In the four hundred and eightieth year after the children of Israel were come out of the land of Egypt, in the fourth year of Solomon's reign over Israel, in the month Ziv — which is the second month — he began to…

Biblical Narrative

In the four hundred and eightieth year after the children of Israel were come out of the land of Egypt, in the fourth year of Solomon's reign over Israel, in the month Ziv — which is the second month — he began to build the house of the Lord. The house was sixty cubits long, twenty broad, thirty high. The porch before the temple was twenty cubits long and ten cubits deep. He made for the house windows of narrow lights. Against the wall of the house he built chambers round about, three stories high. The house was built of stone made ready before it was brought thither: so that there was neither hammer nor axe nor any tool of iron heard in the house while it was in building.

Hiram king of Tyre sent his servants unto Solomon: I will give thee timber of cedar and timber of fir according to all thy desire; my servants shall bring them down from Lebanon unto the sea, and I will convey them by sea in floats unto the place that thou shalt appoint me. Solomon raised a levy out of all Israel — thirty thousand men — and sent them to Lebanon by ten thousand a month in courses; a month they were in Lebanon, and two months at home. He had threescore and ten thousand burden-bearers, and fourscore thousand hewers in the mountains, beside the chiefs of his officers, three thousand and three hundred, who ruled over the people that wrought in the work.

And it came to pass at the end of twenty years, when Solomon had built the two houses, the house of the Lord and the king's house — Hiram had furnished him with cedar and fir and gold according to all his desire — that king Solomon gave Hiram twenty cities in the land of Galilee. Hiram came to see them, and they pleased him not; he called them the land of Cabul. The Lord appeared to Solomon at Gibeon by night, and said: I have heard thy prayer; I have hallowed this house which thou hast built, to put my name there for ever; and mine eyes and mine heart shall be there perpetually.

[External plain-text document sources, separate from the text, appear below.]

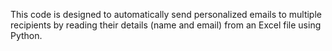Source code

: This code is designed to automatically send personalized emails to multiple recipients by reading their details (name and email) from an Excel file using Python. 
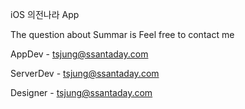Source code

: 
iOS 의전나라 App


The question about Summar is Feel free to contact me


AppDev - tsjung@ssantaday.com

ServerDev - tsjung@ssantaday.com

Designer - tsjung@ssantaday.com
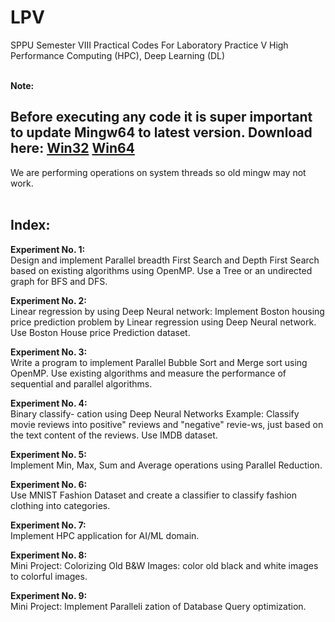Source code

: # LPV
SPPU Semester VIII Practical Codes For Laboratory Practice V High Performance Computing (HPC), Deep Learning (DL)
<br><br>

**Note:**<br>
## Before executing any code it is super important to update Mingw64 to latest version. Download here: [Win32](https://github.com/brechtsanders/winlibs_mingw/releases/download/14.2.0posix-12.0.0-ucrt-r3/winlibs-i686-posix-dwarf-gcc-14.2.0-llvm-19.1.7-mingw-w64ucrt-12.0.0-r3.zip)  [Win64](https://github.com/brechtsanders/winlibs_mingw/releases/download/14.2.0posix-12.0.0-ucrt-r3/winlibs-x86_64-posix-seh-gcc-14.2.0-llvm-19.1.7-mingw-w64ucrt-12.0.0-r3.zip) <br>
We are performing operations on system threads so old mingw may not work.
<br><br>

## Index:
**Experiment No. 1:**<br>
Design and implement Parallel breadth First Search and Depth First Search based on existing algorithms using OpenMP. Use a Tree or an undirected graph for BFS and DFS.<br>

**Experiment No. 2:**<br>
Linear regression by using Deep Neural network: Implement Boston housing price prediction problem by Linear regression using Deep Neural network. Use Boston House price Prediction dataset. <br>

**Experiment No. 3:**<br>
Write a program to implement Parallel Bubble Sort and Merge sort using OpenMP. Use existing algorithms and measure the performance of sequential and parallel algorithms.<br>

**Experiment No. 4:**<br>
Binary classify- cation using Deep Neural Networks Example: Classify movie reviews into positive" reviews and "negative" revie-ws, just based on the text content of the reviews. Use IMDB dataset.<br>

**Experiment No. 5:**<br>
Implement Min, Max, Sum and Average operations using Parallel Reduction.<br>

**Experiment No. 6:**<br>
Use MNIST Fashion Dataset and create a classifier to classify fashion clothing into categories.<br>

**Experiment No. 7:**<br>
Implement HPC application for AI/ML domain.<br>

**Experiment No. 8:**<br>
Mini Project: Colorizing Old B&W Images: color old black and white images to colorful images.<br>

**Experiment No. 9:**<br>
Mini Project: Implement Paralleli zation of Database Query optimization.<br>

And the house, when it was in building, was built of stone made ready before it was brought thither: so that there was neither hammer nor axe nor any tool of iron heard in the house, while it was in building.1 Kings 6:7

Archaeology · History · Genetics

No archaeological remains of the First Temple have ever been recovered — the platform under the Temple Mount is a Herodian-period reconstruction, and the rabbinic prohibition on excavation of the platform itself is absolute. What we have is comparative evidence. The closest known parallel is the Tell Tayinat temple in southern Turkey, excavated by the Oriental Institute (Chicago) in the 1930s and again from 1999 onward, dating to the ninth or tenth century BCE. Tell Tayinat shares the long-room plan, the tripartite division (porch, holy place, holy of holies), the entrance pillars, and the side chambers — every architectural feature that 1 Kings 6 attributes to Solomon's Temple.

The Phoenician craftsmanship described in 1 Kings 5–7 is amply attested archaeologically. Phoenician ivory inlays (the Samaria, Nimrud, and Arslan Tash hoards) show the kind of detailed cherub-and-palmette carving that the temple text describes. Phoenician metalworking — the bronze sea, the molten basins, the lampstands — finds technical parallels at Khirbet en-Nahas and Faynan in the Wadi Arabah, where Erez Ben-Yosef's excavations have shown industrial-scale Iron Age copper smelting; the Hebrew Bible's use of Hiram of Tyre as both supplier of cedar and master craftsman matches what we know of Phoenician centers as the Iron Age's premier metalworkers.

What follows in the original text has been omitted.